TASK DESCRIPTION:
Say how many lines in the records contain "shields". The reply must consist of the number alone.

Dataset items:
================================
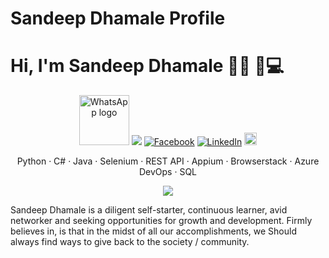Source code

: # Sandeep Dhamale Profile
# Hi, I'm Sandeep Dhamale 👋🏾 🏾‍💻

<p align="center">
	<a title="WhatsApp" href="https://commons.wikimedia.org/wiki/File:WhatsApp_logo.svg"><img width="80" alt="WhatsApp logo" src="https://upload.wikimedia.org/wikipedia/commons/thumb/f/f7/WhatsApp_logo.svg/128px-WhatsApp_logo.svg.png"></a>
	<a title="github" href="https://github.com/SandeepDhamale19"><img src="https://img.shields.io/github/followers/SandeepDhamale19.svg?label=GitHub&style=social%22%20alt=%22GitHub"></a>
	<a title="facebook" href="https://www.facebook.com/sandeep.dhamale"><img src="https://img.shields.io/badge/Facebook-blue?style=flat&logo=facebook" alt="Facebook"></a> 
	<!--<a title="Instagram" href="https://www.instagram.com/venkateshwara_rao/"><img src="https://img.shields.io/badge/Instagram-lightpink?style=flat&logo=Instagram" alt="Instagram"></a>-->
	<a title="linkedin" href="https://www.linkedin.com/in/sandeep-dhamale/"><img src="https://img.shields.io/badge/LinkedIn--_.svg?style=social&logo=linkedin" alt="LinkedIn"></a>
	<a title="My personal website"><img width="20" src="https://commons.wikimedia.org/wiki/File:Wikimedia-logo-meta.svg"></a>
<br/>
</p>

<p align="center">
	Python · C# · Java · Selenium · REST API · Appium · Browserstack · Azure DevOps · SQL 
</p>

<p align="center">
	<img src="https://github-readme-stats.vercel.app/api/?username=SandeepDhamale19&show_icons=true&title_color=3380C4&icon_color=3380C4&text_color=edf2f7&bg_color=151515"></img>
</p>

Sandeep Dhamale is a diligent self-starter, continuous learner, avid
			 networker and seeking opportunities for growth and development. 
		  Firmly believes in, is that in the midst of all our accomplishments, we
		 Should always find ways to give back to the society / community.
================================
EXERCISE ANSWER:
4